Cromane is a village located in County Kerry, Ireland. The village's Irish name, An Cromán meaning "hip bone", derives from the shape of the peninsula, which resembles a hip when seen on a map. Cromane is 9 km west of Killorglin town and a similar distance to Glenbeigh when travelling south-west. As of the 2022 census, the village of Cromane had a population of 206 people, up from 116 as of the 2016 census.

==Location==
Cromane is located in the centre of County Kerry with views of the Dingle Peninsula to the north and the Iveragh Peninsula westwards.

Cromane is one of the few locations in the county where there is a 360-degree view of the Brandon Mountain Range, the Sliabh Mis Mountains and MacGillycuddy's Reeks, home to Ireland's highest mountain Corrán Tuathail.

== History ==
Evidence of ancient settlement in the area includes a number of midden, ringfort and standing stone sites in the townlands of Cromane Upper and Cromane Lower.

Lios na Gaoithe, meaning "fort of the wind", is a placename preserved in local folklore near Cromane and is associated with an ancient ringfort and a reported standing stone.

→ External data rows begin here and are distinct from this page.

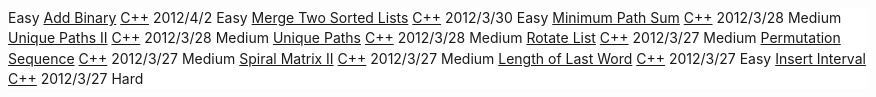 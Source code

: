 <td>Easy</td>
</tr>
<tr>
<td><a href="https://oj.leetcode.com/problems/add-binary/">Add Binary</a></td>
<td><a href="/luckyvan/leetcode/blob/master/src/addBinary/addBinary.cpp">C++</a></td>
<td>2012/4/2</td>
<td>Easy</td>
</tr>
<tr>
<td><a href="https://oj.leetcode.com/problems/merge-two-sorted-lists/">Merge Two Sorted Lists</a></td>
<td><a href="/luckyvan/leetcode/blob/master/src/mergeTwoSortedList/mergeTwoSortedList.cpp">C++</a></td>
<td>2012/3/30</td>
<td>Easy</td>
</tr>
<tr>
<td><a href="https://oj.leetcode.com/problems/minimum-path-sum/">Minimum Path Sum</a></td>
<td><a href="/luckyvan/leetcode/blob/master/src/minimumPathSum/minimumPathSum.cpp">C++</a></td>
<td>2012/3/28</td>
<td>Medium</td>
</tr>
<tr>
<td><a href="https://oj.leetcode.com/problems/unique-paths-ii/">Unique Paths II</a></td>
<td><a href="/luckyvan/leetcode/blob/master/src/uniquePaths/uniquePaths.II.cpp">C++</a></td>
<td>2012/3/28</td>
<td>Medium</td>
</tr>
<tr>
<td><a href="https://oj.leetcode.com/problems/unique-paths/">Unique Paths</a></td>
<td><a href="/luckyvan/leetcode/blob/master/src/uniquePaths/uniquePaths.cpp">C++</a></td>
<td>2012/3/28</td>
<td>Medium</td>
</tr>
<tr>
<td><a href="https://oj.leetcode.com/problems/rotate-list/">Rotate List</a></td>
<td><a href="/luckyvan/leetcode/blob/master/src/rotateList/rotateList.cpp">C++</a></td>
<td>2012/3/27</td>
<td>Medium</td>
</tr>
<tr>
<td><a href="https://oj.leetcode.com/problems/permutation-sequence/">Permutation Sequence</a></td>
<td><a href="/luckyvan/leetcode/blob/master/src/permutationSequence/permutationSequence.cpp">C++</a></td>
<td>2012/3/27</td>
<td>Medium</td>
</tr>
<tr>
<td><a href="https://oj.leetcode.com/problems/spiral-matrix-ii/">Spiral Matrix II</a></td>
<td><a href="/luckyvan/leetcode/blob/master/src/spiralMatrix/spiralMatrix.II.cpp">C++</a></td>
<td>2012/3/27</td>
<td>Medium</td>
</tr>
<tr>
<td><a href="https://oj.leetcode.com/problems/length-of-last-word/">Length of Last Word</a></td>
<td><a href="/luckyvan/leetcode/blob/master/src/lengthOfLastWord/lengthOfLastWord.cpp">C++</a></td>
<td>2012/3/27</td>
<td>Easy</td>
</tr>
<tr>
<td><a href="https://oj.leetcode.com/problems/insert-interval/">Insert Interval</a></td>
<td><a href="/luckyvan/leetcode/blob/master/src/insertInterval/insertInterval.cpp">C++</a></td>
<td>2012/3/27</td>
<td>Hard</td> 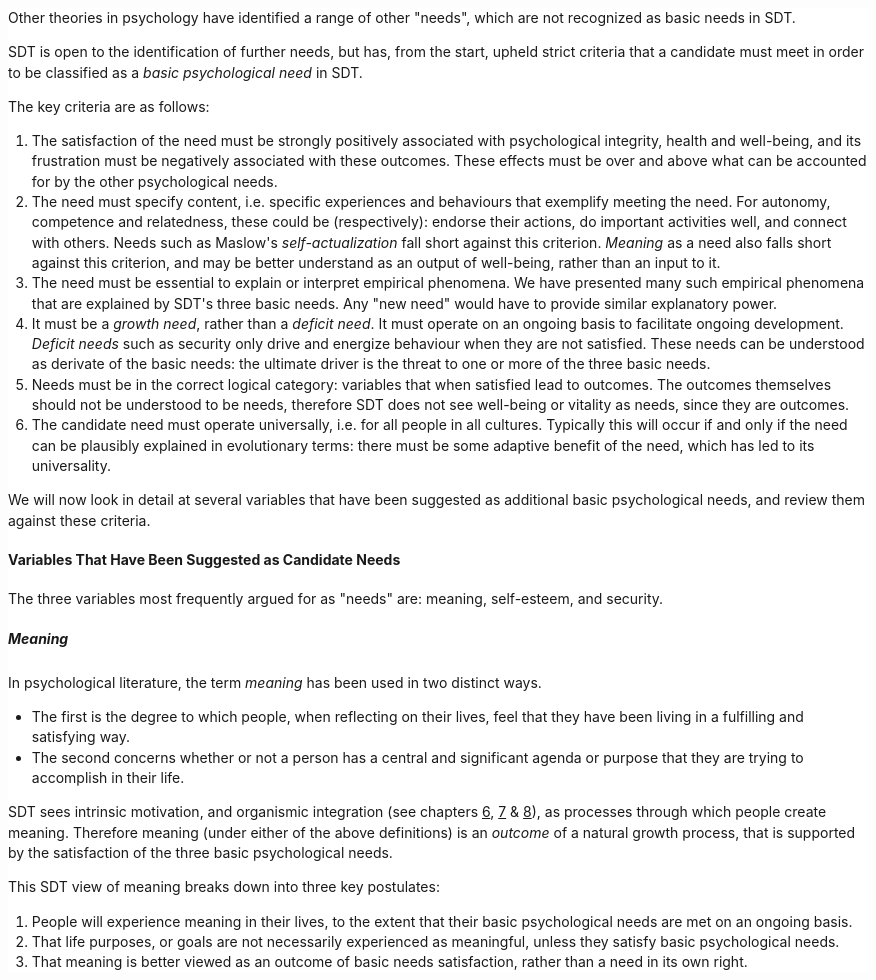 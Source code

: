 Other theories in psychology have identified a range of other "needs", which are not recognized as basic needs in SDT.

SDT is open to the identification of further needs, but has, from the start, upheld strict criteria that a candidate must meet in order to be classified as a *basic psychological need* in SDT.

The key criteria are as follows:

1. The satisfaction of the need must be strongly positively associated with psychological integrity, health and well-being, and its frustration must be negatively associated with these outcomes.  These effects must be over and above what can be accounted for by the other psychological needs.
2. The need must specify content, i.e. specific experiences and behaviours that exemplify meeting the need.  For autonomy, competence and relatedness, these could be (respectively): endorse their actions, do important activities well, and connect with others.  Needs such as Maslow's *self-actualization* fall short against this criterion.  *Meaning* as a need also falls short against this criterion, and may be better understand as an output of well-being, rather than an input to it.
3. The need must be essential to explain or interpret empirical phenomena.  We have presented many such empirical phenomena that are explained by SDT's three basic needs.  Any "new need" would have to provide similar explanatory power.
4. It must be a *growth need*, rather than a *deficit need*.  It must operate on an ongoing basis to facilitate ongoing development.  *Deficit needs* such as security only drive and energize behaviour when they are not satisfied.  These needs can be understood as derivate of the basic needs: the ultimate driver is the threat to one or more of the three basic needs.
5. Needs must be in the correct logical category: variables that when satisfied lead to outcomes.  The outcomes themselves should not be understood to be needs, therefore SDT does not see well-being or vitality as needs, since they are outcomes.
6. The candidate need must operate universally, i.e. for all people in all cultures.  Typically this will occur if and only if the need can be plausibly explained in evolutionary terms: there must be some adaptive benefit of the need, which has led to its universality.

We will now look in detail at several variables that have been suggested as additional basic psychological needs, and review them against these criteria.

#### Variables That Have Been Suggested as Candidate Needs

The three variables most frequently argued for as "needs" are: meaning, self-esteem, and security.

##### Meaning

In psychological literature, the term *meaning* has been used in two distinct ways.

- The first is the degree to which people, when reflecting on their lives, feel that they have been living in a fulfilling and satisfying way.
- The second concerns whether or not a person has a central and significant agenda or purpose that they are trying to accomplish in their life.

SDT sees intrinsic motivation, and organismic integration (see chapters [6](https://diarmidmackenzie.github.io/sdt-condensed/CET%20part%201.html), [7](https://diarmidmackenzie.github.io/sdt-condensed/CET%20part%202.html) & [8](https://diarmidmackenzie.github.io/sdt-condensed/OIT.html)), as processes through which people create meaning.  Therefore meaning (under either of the above definitions) is an *outcome* of a natural growth process, that is supported by the satisfaction of the three basic psychological needs.

This SDT view of meaning breaks down into three key postulates:

1. People will experience meaning in their lives, to the extent that their basic psychological needs are met on an ongoing basis.  
2. That life purposes, or goals are not necessarily experienced as meaningful, unless they satisfy basic psychological needs.
3. That meaning is better viewed as an outcome of basic needs satisfaction, rather than a need in its own right.

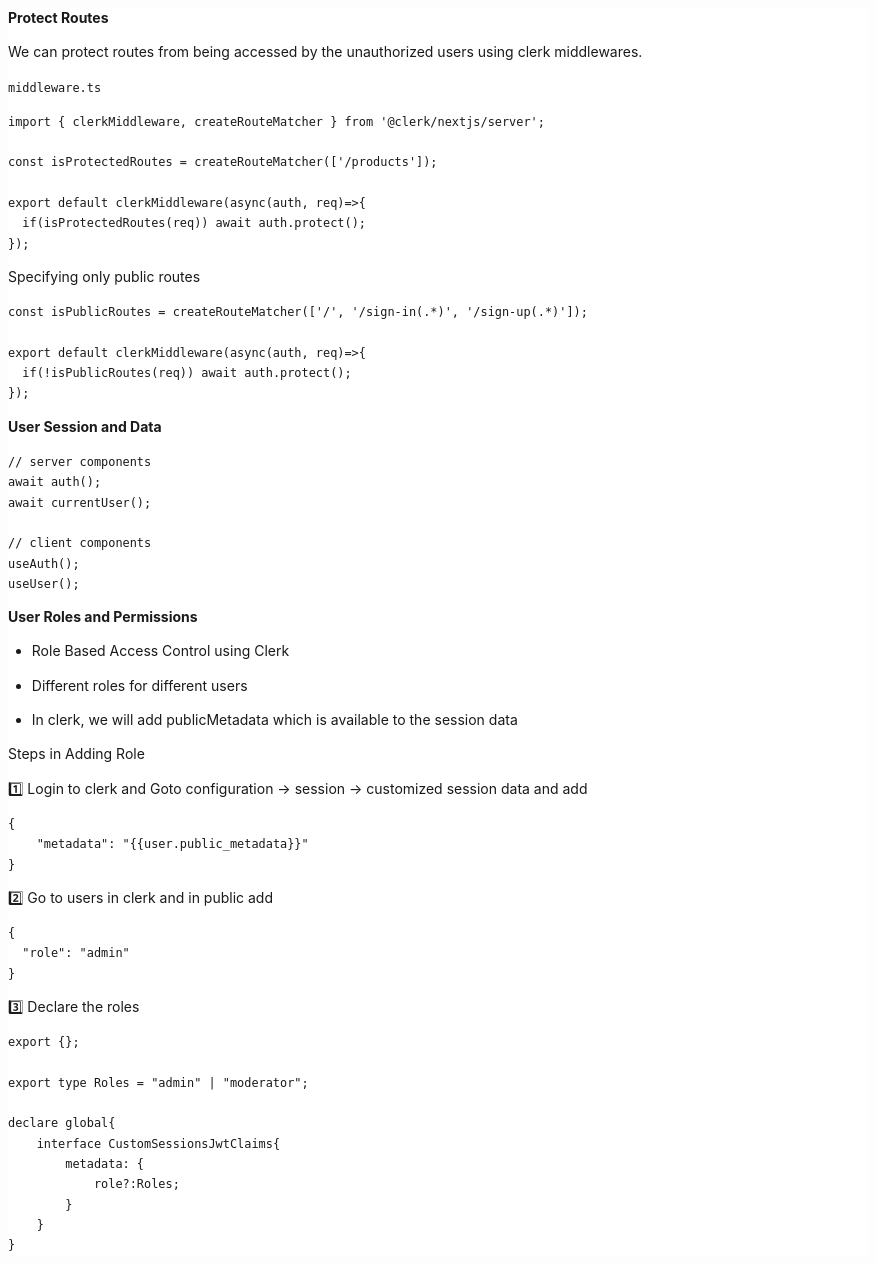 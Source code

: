 **Protect Routes**

We can protect routes from being accessed by the unauthorized users using clerk middlewares.

`middleware.ts`

    import { clerkMiddleware, createRouteMatcher } from '@clerk/nextjs/server';
    
    const isProtectedRoutes = createRouteMatcher(['/products']);
    
    export default clerkMiddleware(async(auth, req)=>{
      if(isProtectedRoutes(req)) await auth.protect();
    });

Specifying only public routes

    const isPublicRoutes = createRouteMatcher(['/', '/sign-in(.*)', '/sign-up(.*)']);
    
    export default clerkMiddleware(async(auth, req)=>{
      if(!isPublicRoutes(req)) await auth.protect();
    });

**User Session and Data**

    // server components
    await auth();
    await currentUser();
    
    // client components    
    useAuth();
    useUser();

**User Roles and Permissions**

* Role Based Access Control using Clerk
  
* Different roles for different users
  
* In clerk, we will add publicMetadata which is available to the session data
  

Steps in Adding Role

1️⃣ Login to clerk and Goto configuration -> session -> customized session data and add

    {
        "metadata": "{{user.public_metadata}}"
    }

2️⃣ Go to users in clerk and in public add

    {
      "role": "admin"
    }

3️⃣ Declare the roles

    export {};
    
    export type Roles = "admin" | "moderator";
    
    declare global{
        interface CustomSessionsJwtClaims{
            metadata: {
                role?:Roles;
            }
        }
    }
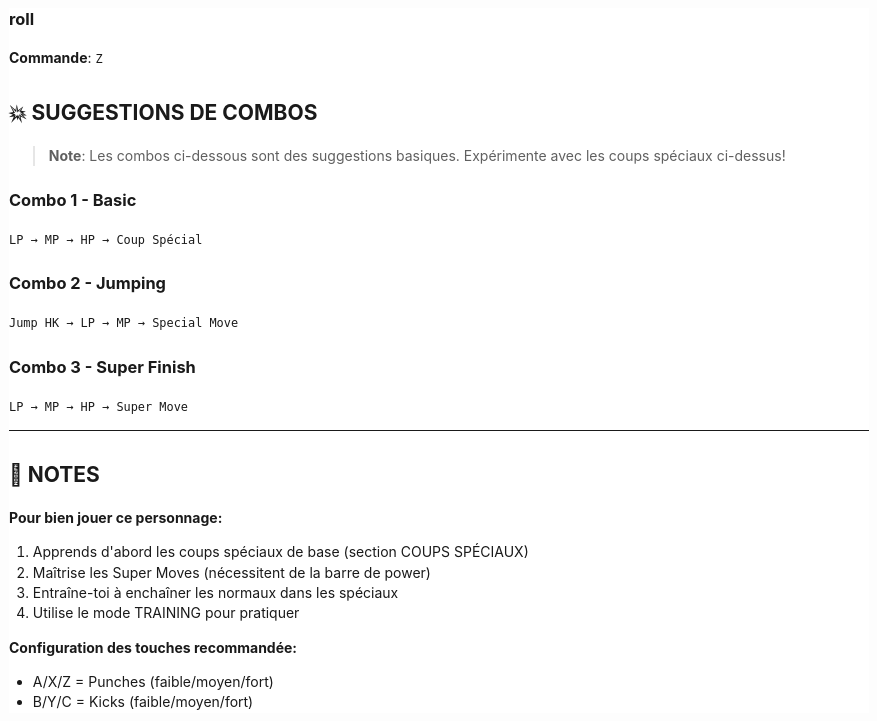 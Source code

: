 ### roll
**Commande**: `Z`


## 💥 SUGGESTIONS DE COMBOS

> **Note**: Les combos ci-dessous sont des suggestions basiques. Expérimente avec les coups spéciaux ci-dessus!

### Combo 1 - Basic
```
LP → MP → HP → Coup Spécial
```

### Combo 2 - Jumping
```
Jump HK → LP → MP → Special Move
```

### Combo 3 - Super Finish
```
LP → MP → HP → Super Move
```

---

## 📝 NOTES

**Pour bien jouer ce personnage:**
1. Apprends d'abord les coups spéciaux de base (section COUPS SPÉCIAUX)
2. Maîtrise les Super Moves (nécessitent de la barre de power)
3. Entraîne-toi à enchaîner les normaux dans les spéciaux
4. Utilise le mode TRAINING pour pratiquer

**Configuration des touches recommandée:**
- A/X/Z = Punches (faible/moyen/fort)
- B/Y/C = Kicks (faible/moyen/fort)

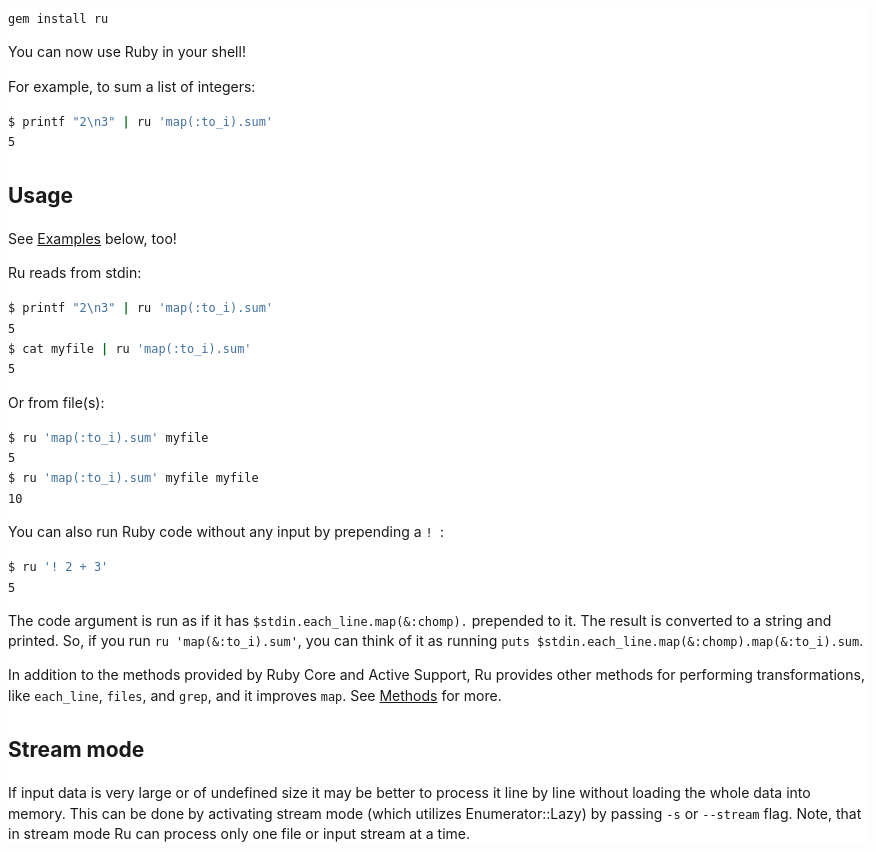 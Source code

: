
 ```bash
gem install ru
```

You can now use Ruby in your shell!

For example, to sum a list of integers:

```bash
$ printf "2\n3" | ru 'map(:to_i).sum'
5
```

Usage
-----

See [Examples](#examples) below, too!

Ru reads from stdin:

```bash
$ printf "2\n3" | ru 'map(:to_i).sum'
5
$ cat myfile | ru 'map(:to_i).sum'
5
```

Or from file(s):

```bash
$ ru 'map(:to_i).sum' myfile
5
$ ru 'map(:to_i).sum' myfile myfile
10
```

You can also run Ruby code without any input by prepending a `! `:

```bash
$ ru '! 2 + 3'
5
```

The code argument is run as if it has `$stdin.each_line.map(&:chomp).` prepended to it. The result is converted to a string and printed. So, if you run `ru 'map(&:to_i).sum'`, you can think of it as running `puts $stdin.each_line.map(&:chomp).map(&:to_i).sum`.

In addition to the methods provided by Ruby Core and Active Support, Ru provides other methods for performing transformations, like `each_line`, `files`, and `grep`, and it improves `map`. See [Methods](#methods) for more.

Stream mode
-----------
If input data is very large or of undefined size it may be better to process it line by line without loading the whole data into memory.
This can be done by activating stream mode (which utilizes Enumerator::Lazy) by passing `-s` or `--stream` flag.
Note, that in stream mode Ru can process only one file or input stream at a time.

The Irish Folklore Commission's "School's Collection" records a number of stories associated with the ringfort.

In the early 19th century, a 10-tonne piece of Spanish marble, which was destined for use in the nearby church in Killorglin, fell into the waters a short distance from Cromane strand. The marble slab has been "a local landmark since 1840".

==Economy==
While Cromane was traditionally a salmon fishing village, since the mid-20th century, the area has become a centre for aquaculture. Ireland's largest natural mussel beds are located in nearby Castlemaine Harbour, and mussel cultivation is undertaken in the area. Cromane has also become a base for growing oysters.

Jack's Coastguard Restaurant is located in Cromane's former Coastguard Station. The building, which overlooks Castlemaine Harbour, was built in 1866 and was turned into a public house in 1961.

==Sport==
===Gaelic football===
Cromane GAA club, known as Réalt na Mara (a name shared by the village's church and primary school), has won a number of Kerry Novice Gaelic football titles. Two Cromane GAA players, Donnchadh Walsh and Sean O'Sullivan, have won senior All-Ireland Championship medals with Kerry.

The Ladies' Gaelic football in Cromane, Cromane Ladies GFC, won the 2025 Munster Junior Ladies Football Club Championship title, and went on to reach the 2025 All-Ireland Junior club final (losing by one point to of Kilkenny).

===Rowing===
Cromane has a rowing club, in operation since 1956, that is part of the Kerry Coastal Rowing Association and the Irish Coastal Rowing Federation. Among the races in which the club competes is the traditional Seine boat race. This race featuring crews of 12 oarsmen (two men to an oar) with a cox guiding them. The history of the Seine boat was one of fishing, specifically for mackerel, and fishermen used a seine-net. Seine boat racing is unique to South Kerry and the Cromane crew traditionally competes against teams from other villages in the surrounding area. Each summer, Cromane hosts an annual regatta that features races for all ages from under-12s up to the adult Seine boat competition.

==Notable people==
- John McCarthy, American computer scientist and cognitive scientist. His father came from Cromane.
- Sean O'Sullivan, won four All-Ireland medals with the Kerry senior football team.
- Donnchadh Walsh, won three All-Ireland medals with the Kerry senior football team.